O
seu corpo permanecia imóvel, o único sinal de vida que expressava eram os olhos
que viajam pelos cantos da casa, pelas recordações em cima das prateleiras, por
entre livros, móveis, fotografias de rostos que permaneciam apenas por entre o
perfume amargo da saudade. O silêncio trazia de volta as recordações e como ela
detestava aquele silêncio. Poderia um vendedor de TV por cabo entrar de
rompante mesmo que o velho televisor avariado há oito anos encurtasse a sua
visita. Poderia um parente distante aparecer junto à porta com uma mala entre
os dedos. Podia na pior das hipóteses cair uma tempestade, talvez o som da chuva
e do trovão a consolassem com a sua melodia, mas até a brisa da tarde
descansava no seu recanto.
Esse
era o problema do silêncio, quando ele absorve a nossa vida levando tudo e
todos, o mundo e a natureza acabam também por se esquecer de nós, até que as
nossas memórias morram connosco e a nossa história se desfaça entre as cinzas
como se nunca tivesse existido. “Cinzas ao vento”, este era um dos inúmeros pensamentos
que a perturbavam.
Na
história da sua vida, os três filhos teriam partido para a guerra e não
voltaram, o seu marido teria adormecido para sempre na sua cama, num sono
profundo e pacífico. Um homem de consciência tranquila sobre o legado que teria
dado aos filhos e da história que teria deixado para trás.
Parte
dela teria morrido com eles e a pessoa que ela foi em tempos era apenas uma
sombra. A casa que em tempos era inundada pelos sorrisos das crianças que
cresciam aos seus pés. Dos churrascos de domingo dos amigos que despareceram
com o tempo. Essa melodia graciosa e acolhedora, o som da vida estava presente
naqueles retratos, ela permanecia como a última nota de uma música. Como a
última frase de um romance com um final óbvio.
O
som de um veículo surge no horizonte, o seu vulto movimenta-se por entre as
persianas de madeira contornando a luz do por do sol quase extinto. O silêncio
è rompido pelo som das rodas que se sustém junto à sua porta, mantendo-se
apenas o som de um motor que trabalhava como um relógio.
Ela
teria tido aquele mesmo sonho vezes sem conta, que um veículo trouxesse as suas
crianças de volta para os seus braços, até que o sonho morreu com o fim da
esperança.
Levantou-se
dolorosamente sobre os seus ossos cansados apoiando-se sobre as suas pernas.

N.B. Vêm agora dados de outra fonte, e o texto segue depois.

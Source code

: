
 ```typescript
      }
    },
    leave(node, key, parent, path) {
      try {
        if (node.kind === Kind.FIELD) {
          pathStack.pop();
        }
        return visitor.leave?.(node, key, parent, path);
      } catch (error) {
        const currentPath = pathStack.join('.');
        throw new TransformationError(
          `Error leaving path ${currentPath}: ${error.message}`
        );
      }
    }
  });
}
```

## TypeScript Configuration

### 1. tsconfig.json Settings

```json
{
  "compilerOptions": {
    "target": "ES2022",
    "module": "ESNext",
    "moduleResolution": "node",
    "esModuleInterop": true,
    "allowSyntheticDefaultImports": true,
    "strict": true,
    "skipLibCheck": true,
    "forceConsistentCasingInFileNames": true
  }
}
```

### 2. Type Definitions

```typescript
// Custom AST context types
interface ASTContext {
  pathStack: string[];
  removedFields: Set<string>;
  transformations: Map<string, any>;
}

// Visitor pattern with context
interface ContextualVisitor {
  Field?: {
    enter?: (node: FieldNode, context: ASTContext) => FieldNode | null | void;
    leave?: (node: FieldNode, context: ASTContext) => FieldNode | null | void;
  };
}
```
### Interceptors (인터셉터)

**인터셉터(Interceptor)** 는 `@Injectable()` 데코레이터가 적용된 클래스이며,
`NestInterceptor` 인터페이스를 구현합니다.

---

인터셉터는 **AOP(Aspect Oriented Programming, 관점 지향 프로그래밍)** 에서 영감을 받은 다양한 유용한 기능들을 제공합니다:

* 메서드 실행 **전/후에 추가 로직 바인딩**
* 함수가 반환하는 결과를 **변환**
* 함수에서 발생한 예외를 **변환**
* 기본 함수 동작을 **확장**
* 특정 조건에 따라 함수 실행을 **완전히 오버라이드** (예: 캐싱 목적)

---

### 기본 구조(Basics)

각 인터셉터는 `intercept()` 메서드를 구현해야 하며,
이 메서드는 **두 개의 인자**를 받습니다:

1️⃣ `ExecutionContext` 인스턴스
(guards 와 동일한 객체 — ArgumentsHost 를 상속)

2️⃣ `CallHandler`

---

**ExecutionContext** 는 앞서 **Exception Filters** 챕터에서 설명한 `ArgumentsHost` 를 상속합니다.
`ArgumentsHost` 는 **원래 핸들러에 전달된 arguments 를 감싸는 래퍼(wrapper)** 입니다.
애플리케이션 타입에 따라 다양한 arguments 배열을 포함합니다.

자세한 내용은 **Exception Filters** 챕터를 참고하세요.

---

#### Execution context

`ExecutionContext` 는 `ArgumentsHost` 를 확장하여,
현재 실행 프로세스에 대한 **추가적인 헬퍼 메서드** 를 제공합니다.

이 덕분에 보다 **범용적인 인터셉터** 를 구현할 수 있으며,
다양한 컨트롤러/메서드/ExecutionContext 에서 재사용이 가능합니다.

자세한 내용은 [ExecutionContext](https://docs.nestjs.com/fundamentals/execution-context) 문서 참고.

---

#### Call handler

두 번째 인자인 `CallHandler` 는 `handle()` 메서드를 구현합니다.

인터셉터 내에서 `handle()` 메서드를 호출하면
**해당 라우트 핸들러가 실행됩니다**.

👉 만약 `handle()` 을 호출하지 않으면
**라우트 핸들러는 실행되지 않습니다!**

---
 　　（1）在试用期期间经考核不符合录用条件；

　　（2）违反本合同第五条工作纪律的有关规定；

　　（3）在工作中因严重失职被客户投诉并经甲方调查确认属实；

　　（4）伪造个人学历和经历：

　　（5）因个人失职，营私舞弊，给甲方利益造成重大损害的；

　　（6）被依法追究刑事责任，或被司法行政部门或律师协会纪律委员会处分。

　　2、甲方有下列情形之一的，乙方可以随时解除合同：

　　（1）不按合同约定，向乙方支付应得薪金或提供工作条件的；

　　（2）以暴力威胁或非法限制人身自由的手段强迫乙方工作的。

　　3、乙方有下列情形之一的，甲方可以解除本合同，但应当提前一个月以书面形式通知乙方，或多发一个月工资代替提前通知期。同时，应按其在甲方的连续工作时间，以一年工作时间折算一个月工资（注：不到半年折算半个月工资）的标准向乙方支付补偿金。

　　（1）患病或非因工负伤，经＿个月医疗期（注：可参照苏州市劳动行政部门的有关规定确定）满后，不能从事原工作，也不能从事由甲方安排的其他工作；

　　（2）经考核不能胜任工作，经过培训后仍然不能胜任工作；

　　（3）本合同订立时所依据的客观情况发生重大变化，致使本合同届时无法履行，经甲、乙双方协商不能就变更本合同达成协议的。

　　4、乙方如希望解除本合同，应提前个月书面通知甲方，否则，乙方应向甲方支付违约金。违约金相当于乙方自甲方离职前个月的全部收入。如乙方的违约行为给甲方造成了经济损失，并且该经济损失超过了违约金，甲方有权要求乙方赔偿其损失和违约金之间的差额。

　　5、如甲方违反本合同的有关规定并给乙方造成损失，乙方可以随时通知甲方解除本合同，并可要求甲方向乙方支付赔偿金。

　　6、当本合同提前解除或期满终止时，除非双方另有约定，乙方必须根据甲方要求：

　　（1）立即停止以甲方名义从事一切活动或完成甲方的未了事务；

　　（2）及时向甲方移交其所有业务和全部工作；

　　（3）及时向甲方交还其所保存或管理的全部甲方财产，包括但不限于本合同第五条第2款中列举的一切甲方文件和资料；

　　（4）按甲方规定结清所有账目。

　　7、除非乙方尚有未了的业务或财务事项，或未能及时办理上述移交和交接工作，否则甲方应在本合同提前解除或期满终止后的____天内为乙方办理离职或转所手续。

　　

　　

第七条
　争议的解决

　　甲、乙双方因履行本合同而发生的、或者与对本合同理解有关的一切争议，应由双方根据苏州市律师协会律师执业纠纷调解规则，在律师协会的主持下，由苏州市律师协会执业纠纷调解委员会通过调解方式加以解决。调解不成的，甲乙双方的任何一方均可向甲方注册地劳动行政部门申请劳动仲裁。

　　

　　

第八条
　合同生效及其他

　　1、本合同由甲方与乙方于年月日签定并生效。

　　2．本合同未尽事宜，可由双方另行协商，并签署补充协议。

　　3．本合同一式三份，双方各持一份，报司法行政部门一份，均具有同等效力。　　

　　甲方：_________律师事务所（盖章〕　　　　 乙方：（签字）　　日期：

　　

Escutou vozes do lado de fora. O ronco do motor se afastou lentamente à medida
que um homem batia à porta. Aproximou-se exausta tentando reconhecer os traços
que se desenhavam por entre as cortinas da porta. Sem pensamentos prévios foi
recebida pelo sorriso do seu filho mais novo, estava envelhecido, teria permanecido
durante dez anos como prisioneiro de guerra. Acolheu-a nos seus braços durante
alguns minutos até que entraram os dois e conversaram durante horas.
Era
tempo de escrever uma nova história, de seguir um novo percurso. Existem coisas
na nossa vida que parecem incontornáveis, fins que parecem previsíveis e sonhos
que parecem maldições, mas num universo em constante movimento a única certeza
que é certa, é não termos certeza de nada. Que devemos acreditar até ao último
segundo. Que devemos manter sempre acesa, a luz na escuridão.